Soto-Monterrubio Diego A, Peraza-Vázquez Hernán, Peña-Delgado Adrián F, González-Hernández José G
Instituto Politécnico Nacional, Centro de Investigación en Ciencia Aplicada y Tecnología Avanzada, Km.14.5 Carretera Tampico-Puerto Industrial Altamira, Altamira 89600, Tamaulipas, Mexico.
Departamento de Mecatrónica y Energías Renovables, Universidad Tecnológica de Altamira, Boulevard de los Ríos Km. 3 + 100, Puerto Industrial Altamira, Altamira 89601, Tamaulipas, Mexico.
Int J Mol Sci. 2025 Aug 2;26(15):7484. doi: 10.3390/ijms26157484.
Recent advancements have been made in the precise prediction of protein structures within the Protein Folding Problem (PFP), particularly in relation to minimizing the energy function to achieve stable and biologically relevant protein structures. This problem is classified as NP-hard within computational theory, necessitating the development of various techniques and algorithms. Bio-inspired algorithms have proven effective in addressing NP-hard challenges in practical applications. This study introduces a novel hybrid algorithm, termed GRSABio, which integrates the strategies of Jumping Spider Algorithm (JSOA) with the Golden Ratio Simulated Annealing (GRSA) for peptide prediction. Furthermore, the GRSABio algorithm incorporates a Convolutional Neural Network for fragment prediction (FCNN), forms an enhanced methodology called GRSABio-FCNN. This integrated framework achieves improved structure refinement based on energy for protein prediction. The proposed enhanced GRSABio-FCNN approach was applied to a dataset of 60 peptides. The Wilcoxon and Friedman statistics test were employed to compare the GRSABio-FCNN results against recent state-of-the-art-approaches. The results of these tests indicate that the GRSABio-FCNN approach is competitive with state-of-the-art methods for peptides up to 50 amino acids in length and surpasses leading PFP algorithms for peptides with up to 30 amino acids.

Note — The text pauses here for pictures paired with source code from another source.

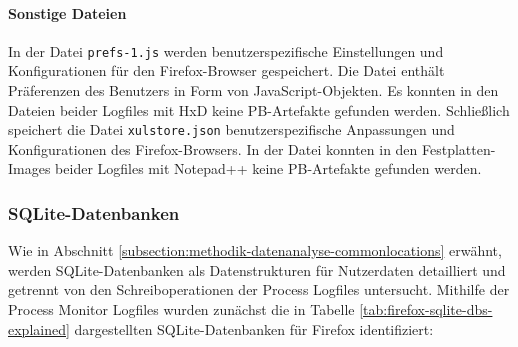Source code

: \begin{appendices}
\paragraph*{Sonstige Dateien}
In der Datei \texttt{prefs-1.js} werden benutzerspezifische Einstellungen und Konfigurationen für den Firefox-Browser gespeichert. Die Datei enthält Präferenzen des Benutzers in Form von JavaScript-Objekten. Es konnten in den Dateien beider Logfiles mit HxD keine PB-Artefakte gefunden werden. 
Schließlich speichert die Datei \texttt{xulstore.json} benutzerspezifische Anpassungen und Konfigurationen des Firefox-Browsers. In der Datei konnten in den Festplatten-Images beider Logfiles mit Notepad++ keine PB-Artefakte gefunden werden. \cite{mozillazine.29.12.2022}

\subsubsection*{SQLite-Datenbanken}
\label{appendix:firefox-sqlite}
Wie in Abschnitt \ref{subsection:methodik-datenanalyse-commonlocations} erwähnt, werden SQLite-Datenbanken als Datenstrukturen für Nutzerdaten detailliert und getrennt von den Schreiboperationen der Process Logfiles untersucht. Mithilfe der Process Monitor Logfiles wurden zunächst die in Tabelle \ref{tab:firefox-sqlite-dbs-explained} dargestellten SQLite-Datenbanken für Firefox identifiziert:
\begin{table}[h!]
\centering
\caption{Firefox: Veränderte SQLite-Datenbanken und deren Verwendungszwecke}
\label{tab:firefox-sqlite-dbs-explained}
\end{table}
\end{appendices}
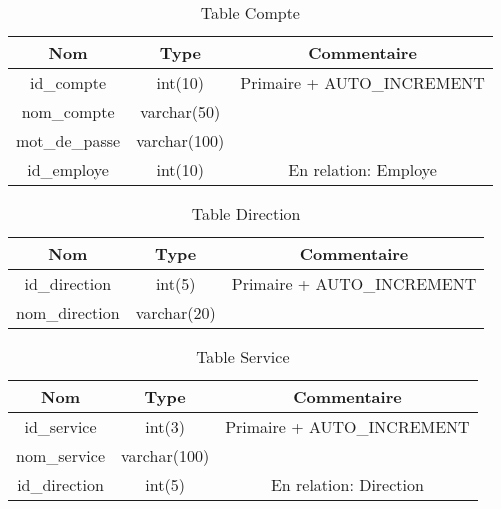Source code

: \documentclass{report}
\begin{document}
\begin{table}[h!]
    \begin{center}
        \begin{tabular}{|c|c|c|}
            \hline
            \textbf{Nom} & \textbf{Type} & \textbf{Commentaire}  \\
            \hline
            id\_compte & int(10) & Primaire + AUTO\_INCREMENT \\
            \hline
            nom\_compte & varchar(50) & \\
            \hline
            mot\_de\_passe & varchar(100) & \\
            \hline
            id\_employe & int(10) & En relation: Employe \\
            \hline
        \end{tabular}
    \end{center}
\caption{Table Compte}
\end{table}

\begin{table}[h!]
    \begin{center}
        \begin{tabular}{|c|c|c|}
            \hline
            \textbf{Nom} & \textbf{Type} & \textbf{Commentaire}  \\
            \hline
            id\_direction & int(5) & Primaire + AUTO\_INCREMENT \\
            \hline
            nom\_direction & varchar(20) & \\
            \hline
        \end{tabular}
    \end{center}
\caption{Table Direction}
\end{table}

\begin{table}[h!]
    \begin{center}
        \begin{tabular}{|c|c|c|}
            \hline
            \textbf{Nom} & \textbf{Type} & \textbf{Commentaire}  \\
            \hline
            id\_service & int(3) & Primaire + AUTO\_INCREMENT \\
            \hline
            nom\_service & varchar(100) &  \\
            \hline
            id\_direction & int(5) & En relation: Direction \\
            \hline
        \end{tabular}
    \end{center}
\caption{Table Service}
\end{table}
\end{document}
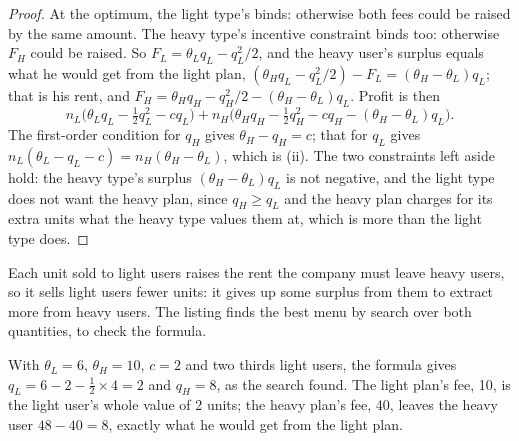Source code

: \begin{proof}
At the optimum, the light type's  binds: otherwise both fees could be raised by the same amount.
The heavy type's incentive constraint binds too: otherwise $F_H$ could be raised. So $F_L = \theta_L q_L - q_L^2/2$, and the heavy user's
surplus equals what he would get from the light plan, $(\theta_H q_L - q_L^2/2) - F_L = (\theta_H - \theta_L)q_L$; that is his rent, and
$F_H = \theta_H q_H - q_H^2/2 - (\theta_H - \theta_L)q_L$. Profit is then
\[
  n_L\bigl(\theta_L q_L - \tfrac12 q_L^2 - c q_L\bigr) + n_H\bigl(\theta_H q_H - \tfrac12 q_H^2 - c q_H - (\theta_H - \theta_L) q_L\bigr).
\]
The first-order condition for $q_H$ gives $\theta_H - q_H = c$; that for $q_L$ gives $n_L(\theta_L - q_L - c) = n_H(\theta_H - \theta_L)$, which is (ii). The
two constraints left aside hold: the heavy type's surplus $(\theta_H - \theta_L)q_L$ is not negative, and the light type does not want
the heavy plan, since $q_H \ge q_L$ and the heavy plan charges for its extra units what the heavy type values them at, which is more
than the light type does.
\end{proof}

Each unit sold to light users raises the rent the company must leave heavy users, so it sells light users fewer units:
it gives up some surplus from them to extract more from heavy users. The listing finds the best menu by search over
both quantities, to check the formula.

\label{lst:b2:signalling-and-screening:menu}

\label{out:b2:signalling-and-screening:menu}

With $\theta_L = 6$, $\theta_H = 10$, $c = 2$ and two thirds light users, the formula gives $q_L = 6 - 2 - \tfrac12 \times 4 = 2$ and $q_H = 8$, as the search
found. The light plan's fee, 10, is the light user's whole value of 2 units; the heavy plan's fee, 40, leaves the heavy
user $48 - 40 = 8$, exactly what he would get from the light plan.

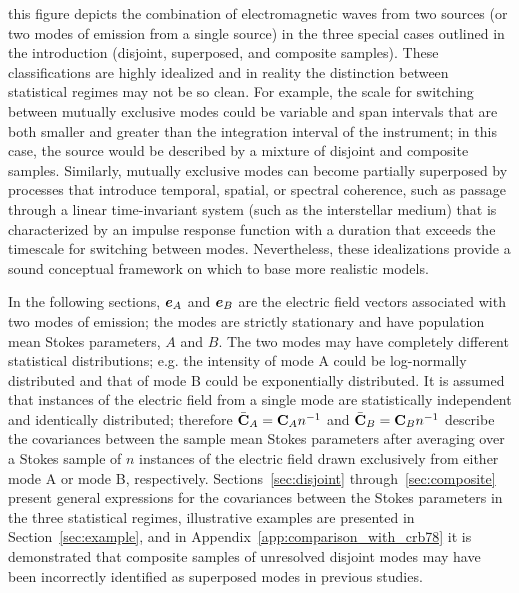 \documentclass[twocolumn]{aastex6}
\newcommand{\mbf}[1]{\mbox{\boldmath $#1$}}
\newcommand{\Sec}[1]{Section~\ref{sec:#1}}
\newcommand{\Secs}[3]{Sections~\ref{sec:#1} #2~\ref{sec:#3}}
\newcommand{\App}[1]{Appendix~\ref{app:#1}}
\begin{document}
this figure depicts the combination of electromagnetic waves from two
sources (or two modes of emission from a single source) in the three
special cases outlined in the introduction (disjoint, superposed, and
composite samples).
%
These classifications are highly idealized and in reality the
distinction between statistical regimes may not be so clean.
%
For example, the scale for switching between mutually exclusive modes
could be variable and span intervals that are both smaller and
greater than the integration interval of the instrument; in this case,
the source would be described by a mixture of disjoint and
composite samples.
%
Similarly, mutually exclusive modes can become partially superposed by
processes that introduce temporal, spatial, or spectral coherence,
such as passage through a linear time-invariant system (such as the
interstellar medium) that is characterized by an impulse response
function with a duration that exceeds the timescale for switching
between modes.
%
Nevertheless, these idealizations provide a sound conceptual framework
on which to base more realistic models.

In the following sections, $\mbf{e}_A$ and $\mbf{e}_B$ are the
electric field vectors associated with two modes of emission; the
modes are strictly stationary and have population mean Stokes
parameters, $A$ and $B$.
%
The two modes may have completely different statistical distributions;
e.g. the intensity of mode A could be log-normally distributed and that
of mode B could be exponentially distributed.
%
It is assumed that instances of the electric field from a single mode
are statistically independent and identically distributed; therefore
%
$\bar{\bf C}_A={\bf C}_A n^{-1}$ 
and 
$\bar{\bf C}_B={\bf C}_B n^{-1}$
%
describe the covariances between the sample mean Stokes parameters
after averaging over a Stokes sample of $n$ instances of the electric
field drawn exclusively from either mode A or mode B, respectively.
%
\Secs{disjoint}{through}{composite} present general expressions for
the covariances between the Stokes parameters in the three statistical
regimes, illustrative examples are presented in \Sec{example}, and in
\App{comparison_with_crb78} it is demonstrated that composite samples
of unresolved disjoint modes may have been incorrectly identified as
superposed modes in previous studies.


\end{document}
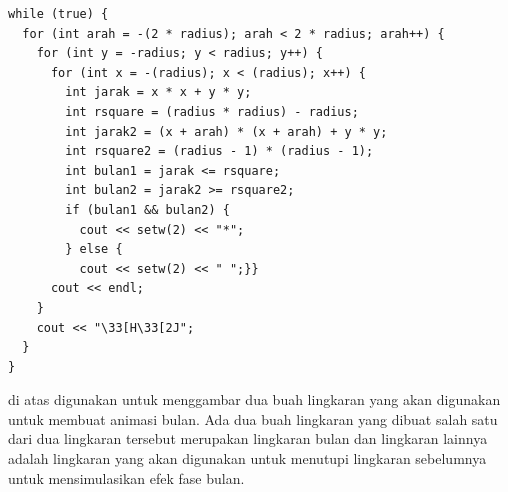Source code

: \documentclass[../main.tex]{subfiles}
\begin{document}
\begin{code}
\begin{verbatim}
while (true) {
  for (int arah = -(2 * radius); arah < 2 * radius; arah++) {
    for (int y = -radius; y < radius; y++) {
      for (int x = -(radius); x < (radius); x++) {
        int jarak = x * x + y * y;
        int rsquare = (radius * radius) - radius;
        int jarak2 = (x + arah) * (x + arah) + y * y;
        int rsquare2 = (radius - 1) * (radius - 1);
        int bulan1 = jarak <= rsquare;
        int bulan2 = jarak2 >= rsquare2;
        if (bulan1 && bulan2) {
          cout << setw(2) << "*";
        } else {
          cout << setw(2) << " ";}}
      cout << endl;
    }
    cout << "\33[H\33[2J";
  }
}
\end{verbatim}
\end{code}

{\Script} di atas digunakan untuk menggambar dua buah lingkaran yang akan digunakan untuk membuat animasi bulan. Ada dua buah lingkaran yang dibuat salah satu dari dua lingkaran tersebut merupakan lingkaran bulan dan lingkaran lainnya adalah lingkaran yang akan digunakan untuk menutupi lingkaran sebelumnya untuk mensimulasikan efek fase bulan.
\end{document}

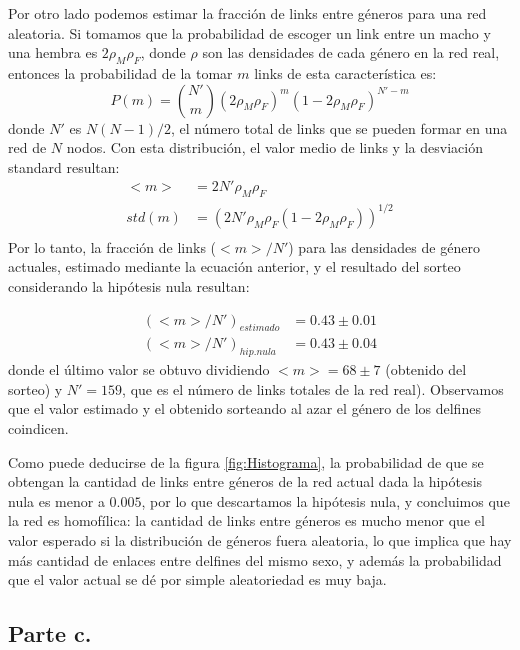 \par Por otro lado podemos estimar la fracción de links entre géneros para una red aleatoria. Si tomamos que la probabilidad de escoger un link entre un macho y una hembra es $2 \rho_{M} \rho_{F}$, donde $\rho$ son las densidades de cada género en la red real, entonces la probabilidad de la tomar $m$ links de esta característica es:
\begin{equation}
	P(m) = {N' \choose m} (2 \rho_{M} \rho_{F})^{m} (1 - 2 \rho_{M} \rho_{F})^{N' - m}
\end{equation}
donde $N'$ es $N(N-1)/2$, el número total de links que se pueden formar en una red de $N$ nodos. Con esta distribución, el valor medio de links y la desviación standard resultan:
\begin{align*}
	<m> & = 2 N' \rho_{M} \rho_{F} \\
	std(m) & = (2 N' \rho_{M} \rho_{F} (1 - 2 \rho_{M} \rho_{F}))^{1/2}\\
\end{align*}
Por lo tanto, la fracción de links ($<m>/N'$) para las densidades de género actuales, estimado mediante la ecuación anterior, y el resultado del sorteo considerando la hipótesis nula resultan:

\begin{align*}
	(<m>/N')_{estimado} & = 0.43 \pm 0.01 \\
	(<m>/N')_{hip.nula} & = 0.43 \pm 0.04
\end{align*}
donde el último valor se obtuvo dividiendo $<m> = 68 \pm 7$ (obtenido del sorteo) y $N' = 159$, que es el número de links totales de la red real). Observamos que el valor estimado y el obtenido sorteando al azar el género de los delfines coindicen.
\par Como puede deducirse de la figura \ref{fig:Histograma}, la probabilidad de que se obtengan la cantidad de links entre géneros de la red actual dada la hipótesis nula es menor a $0.005$, por lo que descartamos la hipótesis nula, y concluimos que la red es homofílica: la cantidad de links entre géneros es mucho menor que el valor esperado si la distribución de géneros fuera aleatoria, lo que implica que hay más cantidad de enlaces entre delfines del mismo sexo, y además la probabilidad que el valor actual se dé por simple aleatoriedad es muy baja.

\subsection{Parte c.}

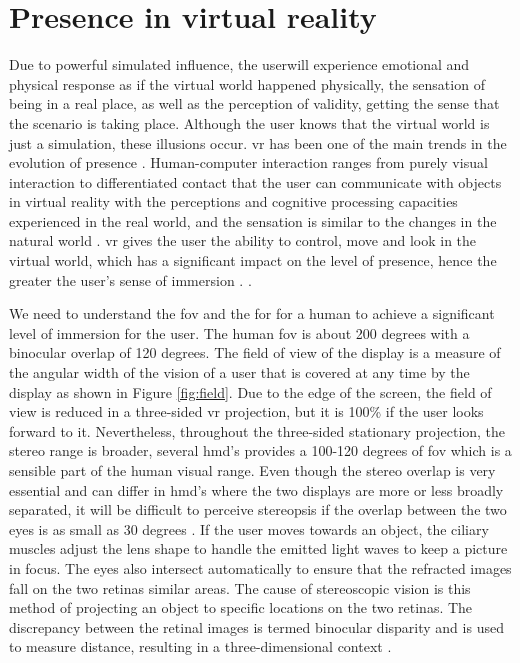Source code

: \section{Presence in virtual reality} 
Due to powerful simulated influence, the userwill experience emotional and physical response as if the virtual world happened physically, the sensation of being in a real place, as well as the perception of validity, getting the sense that the scenario is taking place. Although the user knows that the virtual world is just a simulation, these illusions occur. \acrshort{vr} has been one of the main trends in the evolution of presence \citep{Waterworth2014, Steinicke2016}.
Human-computer interaction ranges from purely visual interaction to differentiated contact that the user can communicate with objects in virtual reality with the perceptions and cognitive processing capacities experienced in the real world, and the sensation is similar to the changes in the natural world \citep{Hu2016}.
\acrshort{vr} gives the user the ability to control, move and look in the virtual world, which has a significant impact on the level of presence, hence the greater the user's sense of immersion \citep{William}. \cite[p.4]{Waterworth2014}.


We need to understand the \acrfull{fov} and the \acrfull{for} for a human to achieve a significant level of immersion for the user. The human \acrshort{fov} is about 200 degrees with a binocular overlap of 120 degrees. The field of view of the display is a measure of the angular width of the vision of a user that is covered at any time by the display as shown in Figure \ref{fig:field}. Due to the edge of the screen, the field of view is reduced in a three-sided \acrshort{vr} projection, but it is 100\% if the user looks forward to it. Nevertheless, throughout the three-sided stationary projection, the stereo range is broader, several \acrlong{hmd}'s provides a 100-120 degrees of \acrshort{fov} which is a sensible part of the human visual range. Even though the stereo overlap is very essential and can differ in \acrshort{hmd}'s where the two displays are more or less broadly separated, it will be difficult to perceive stereopsis if the overlap between the two eyes is as small as 30 degrees \citep{William}.
If the user moves towards an object, the ciliary muscles adjust the lens shape to handle the emitted light waves to keep a picture in focus. The eyes also intersect automatically to ensure that the refracted images fall on the two retinas similar areas. The cause of stereoscopic vision is this method of projecting an object to specific locations on the two retinas. The discrepancy between the retinal images is termed binocular disparity and is used to measure distance, resulting in a three-dimensional context \citep{Vince2011}.

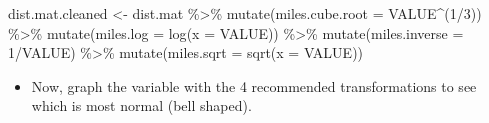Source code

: \documentclass[
  letterpaper,
  DIV=11,
  numbers=noendperiod]{scrreprt}
\newenvironment{Shaded}{\begin{snugshade}}{\end{snugshade}}
\newcommand{\AttributeTok}[1]{\textcolor[rgb]{0.40,0.45,0.13}{#1}}
\newcommand{\DecValTok}[1]{\textcolor[rgb]{0.68,0.00,0.00}{#1}}
\newcommand{\FunctionTok}[1]{\textcolor[rgb]{0.28,0.35,0.67}{#1}}
\newcommand{\NormalTok}[1]{\textcolor[rgb]{0.00,0.23,0.31}{#1}}
\newcommand{\OtherTok}[1]{\textcolor[rgb]{0.00,0.23,0.31}{#1}}
\newcommand{\SpecialCharTok}[1]{\textcolor[rgb]{0.37,0.37,0.37}{#1}}
\providecommand{\tightlist}{%
  \setlength{\itemsep}{0pt}\setlength{\parskip}{0pt}}\usepackage{longtable,booktabs,array}
\begin{document}
\begin{Shaded}
\begin{Highlighting}[]
\NormalTok{dist.mat.cleaned }\OtherTok{\textless{}{-}}\NormalTok{ dist.mat }\SpecialCharTok{\%\textgreater{}\%}
    \FunctionTok{mutate}\NormalTok{(}\AttributeTok{miles.cube.root =}\NormalTok{ VALUE}\SpecialCharTok{\^{}}\NormalTok{(}\DecValTok{1}\SpecialCharTok{/}\DecValTok{3}\NormalTok{)) }\SpecialCharTok{\%\textgreater{}\%}
    \FunctionTok{mutate}\NormalTok{(}\AttributeTok{miles.log =} \FunctionTok{log}\NormalTok{(}\AttributeTok{x =}\NormalTok{ VALUE)) }\SpecialCharTok{\%\textgreater{}\%}
    \FunctionTok{mutate}\NormalTok{(}\AttributeTok{miles.inverse =} \DecValTok{1}\SpecialCharTok{/}\NormalTok{VALUE) }\SpecialCharTok{\%\textgreater{}\%}
    \FunctionTok{mutate}\NormalTok{(}\AttributeTok{miles.sqrt =} \FunctionTok{sqrt}\NormalTok{(}\AttributeTok{x =}\NormalTok{ VALUE))}
\end{Highlighting}
\end{Shaded}

\begin{itemize}
\tightlist
\item
  Now, graph the variable with the 4 recommended transformations to see
  which is most normal (bell shaped).
\end{itemize}
\end{document}
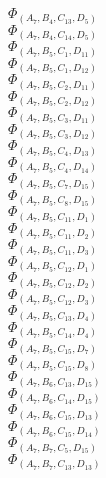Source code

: \documentclass[14pt]{article}
\begin{document}
    $\Phi_{({A}_{7}, {B}_{4}, {C}_{13}, {D}_{5})}$ \\ 
    $\Phi_{({A}_{7}, {B}_{4}, {C}_{14}, {D}_{5})}$ \\ 
    $\Phi_{({A}_{7}, {B}_{5}, {C}_{1}, {D}_{11})}$ \\ 
    $\Phi_{({A}_{7}, {B}_{5}, {C}_{1}, {D}_{12})}$ \\ 
    $\Phi_{({A}_{7}, {B}_{5}, {C}_{2}, {D}_{11})}$ \\ 
    $\Phi_{({A}_{7}, {B}_{5}, {C}_{2}, {D}_{12})}$ \\ 
    $\Phi_{({A}_{7}, {B}_{5}, {C}_{3}, {D}_{11})}$ \\ 
    $\Phi_{({A}_{7}, {B}_{5}, {C}_{3}, {D}_{12})}$ \\ 
    $\Phi_{({A}_{7}, {B}_{5}, {C}_{4}, {D}_{13})}$ \\ 
    $\Phi_{({A}_{7}, {B}_{5}, {C}_{4}, {D}_{14})}$ \\ 
    $\Phi_{({A}_{7}, {B}_{5}, {C}_{7}, {D}_{15})}$ \\ 
    $\Phi_{({A}_{7}, {B}_{5}, {C}_{8}, {D}_{15})}$ \\ 
    $\Phi_{({A}_{7}, {B}_{5}, {C}_{11}, {D}_{1})}$ \\ 
    $\Phi_{({A}_{7}, {B}_{5}, {C}_{11}, {D}_{2})}$ \\ 
    $\Phi_{({A}_{7}, {B}_{5}, {C}_{11}, {D}_{3})}$ \\ 
    $\Phi_{({A}_{7}, {B}_{5}, {C}_{12}, {D}_{1})}$ \\ 
    $\Phi_{({A}_{7}, {B}_{5}, {C}_{12}, {D}_{2})}$ \\ 
    $\Phi_{({A}_{7}, {B}_{5}, {C}_{12}, {D}_{3})}$ \\ 
    $\Phi_{({A}_{7}, {B}_{5}, {C}_{13}, {D}_{4})}$ \\ 
    $\Phi_{({A}_{7}, {B}_{5}, {C}_{14}, {D}_{4})}$ \\ 
    $\Phi_{({A}_{7}, {B}_{5}, {C}_{15}, {D}_{7})}$ \\ 
    $\Phi_{({A}_{7}, {B}_{5}, {C}_{15}, {D}_{8})}$ \\ 
    $\Phi_{({A}_{7}, {B}_{6}, {C}_{13}, {D}_{15})}$ \\ 
    $\Phi_{({A}_{7}, {B}_{6}, {C}_{14}, {D}_{15})}$ \\ 
    $\Phi_{({A}_{7}, {B}_{6}, {C}_{15}, {D}_{13})}$ \\ 
    $\Phi_{({A}_{7}, {B}_{6}, {C}_{15}, {D}_{14})}$ \\ 
    $\Phi_{({A}_{7}, {B}_{7}, {C}_{5}, {D}_{15})}$ \\ 
    $\Phi_{({A}_{7}, {B}_{7}, {C}_{13}, {D}_{13})}$ \\ 
\end{document}
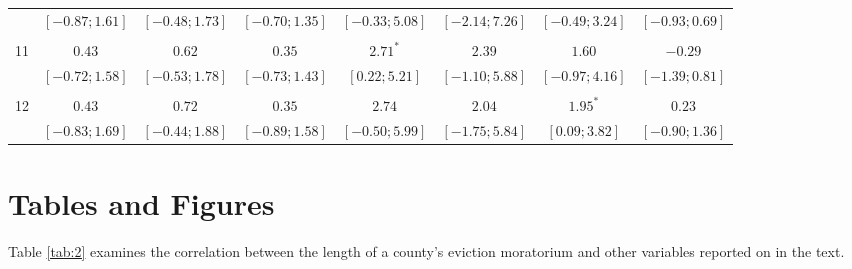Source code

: \documentclass[12pt]{amsart}
\begin{document}
\begin{table}
{\begin{tabular}{l c c c c c c c}
   & $ [-0.87; 1.61]$ & $ [-0.48; 1.73]$ & $ [-0.70; 1.35]$ & $ [-0.33; 5.08]$ & $ [-2.14; 7.26]$ & $ [-0.49; 3.24]$ & $ [-0.93; 0.69]$ \\
   &       &       &       &       &       &       &       \\
11 & $0.43$           & $0.62$           & $0.35$           & $2.71^{*}$       & $2.39$           & $1.60$           & $-0.29$          \\
   & $ [-0.72; 1.58]$ & $ [-0.53; 1.78]$ & $ [-0.73; 1.43]$ & $ [ 0.22; 5.21]$ & $ [-1.10; 5.88]$ & $ [-0.97; 4.16]$ & $ [-1.39; 0.81]$ \\
   &       &       &       &       &       &       &       \\
12 & $0.43$           & $0.72$           & $0.35$           & $2.74$           & $2.04$           & $1.95^{*}$       & $0.23$           \\
   & $ [-0.83; 1.69]$ & $ [-0.44; 1.88]$ & $ [-0.89; 1.58]$ & $ [-0.50; 5.99]$ & $ [-1.75; 5.84]$ & $ [ 0.09; 3.82]$ & $ [-0.90; 1.36]$ \\
\hline\hline
\end{tabular}
}
\label{table:coefficients}
\end{table}

\section{Tables and Figures \label{app:b}}

Table \ref{tab:2} examines the correlation between the length of a county's eviction moratorium and other variables reported on in the text. 
\end{document}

在蛋白质折叠问题(PFP)中,蛋白质结构的精确预测方面取得了最新进展,特别是在最小化能量函数以实现稳定且具有生物学相关性的蛋白质结构方面。在计算理论中,这个问题被归类为NP难问题,因此需要开发各种技术和算法。受生物启发的算法已被证明在实际应用中有效解决NP难挑战。本研究引入了一种新颖的混合算法,称为GRSABio,它将跳蛛算法(JSOA)的策略与黄金分割模拟退火(GRSA)相结合用于肽预测。此外,GRSABio算法结合了用于片段预测的卷积神经网络(FCNN),形成了一种称为GRSABio-FCNN的增强方法。这个集成框架在基于能量的蛋白质预测中实现了改进的结构优化。所提出的增强型GRSABio-FCNN方法应用于一个包含60个肽的数据集。使用威尔科克森和弗里德曼统计检验将GRSABio-FCNN的结果与最近的最先进方法进行比较。这些测试结果表明,对于长度达50个氨基酸的肽,GRSABio-FCNN方法与最先进方法具有竞争力,对于长度达30个氨基酸的肽,它超过了领先的PFP算法。